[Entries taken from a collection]
# # # # #

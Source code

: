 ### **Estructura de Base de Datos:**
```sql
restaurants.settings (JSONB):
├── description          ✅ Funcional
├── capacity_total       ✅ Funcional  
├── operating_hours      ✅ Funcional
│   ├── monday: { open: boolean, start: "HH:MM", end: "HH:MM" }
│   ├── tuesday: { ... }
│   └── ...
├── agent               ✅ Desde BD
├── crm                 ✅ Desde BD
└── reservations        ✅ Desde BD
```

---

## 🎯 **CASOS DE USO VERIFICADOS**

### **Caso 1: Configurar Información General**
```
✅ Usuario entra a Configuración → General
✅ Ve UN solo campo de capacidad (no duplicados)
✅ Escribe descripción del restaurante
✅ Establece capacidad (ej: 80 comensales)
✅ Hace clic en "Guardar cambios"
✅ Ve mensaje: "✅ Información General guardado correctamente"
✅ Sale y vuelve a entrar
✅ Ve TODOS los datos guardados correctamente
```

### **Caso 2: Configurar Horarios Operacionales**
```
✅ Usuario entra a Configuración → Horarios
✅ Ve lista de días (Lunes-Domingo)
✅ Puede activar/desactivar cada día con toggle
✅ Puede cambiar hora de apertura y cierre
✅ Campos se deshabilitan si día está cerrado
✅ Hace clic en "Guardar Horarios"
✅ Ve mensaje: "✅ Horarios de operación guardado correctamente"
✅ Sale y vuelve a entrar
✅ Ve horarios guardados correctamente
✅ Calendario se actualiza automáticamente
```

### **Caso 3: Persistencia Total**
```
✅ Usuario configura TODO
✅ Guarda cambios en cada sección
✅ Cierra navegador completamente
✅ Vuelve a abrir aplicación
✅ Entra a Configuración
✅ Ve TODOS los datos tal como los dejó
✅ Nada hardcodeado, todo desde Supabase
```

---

# # # # #

## What this task involves
Quote exactly the first line of the entries and every line after it, stopping with the line that contains "### **Caso 1: Configurar".

## Task answer
Source code

: ### **Estructura de Base de Datos:**
```sql
restaurants.settings (JSONB):
├── description          ✅ Funcional
├── capacity_total       ✅ Funcional  
├── operating_hours      ✅ Funcional
│   ├── monday: { open: boolean, start: "HH:MM", end: "HH:MM" }
│   ├── tuesday: { ... }
│   └── ...
├── agent               ✅ Desde BD
├── crm                 ✅ Desde BD
└── reservations        ✅ Desde BD
```

---

## 🎯 **CASOS DE USO VERIFICADOS**

### **Caso 1: Configurar Información General**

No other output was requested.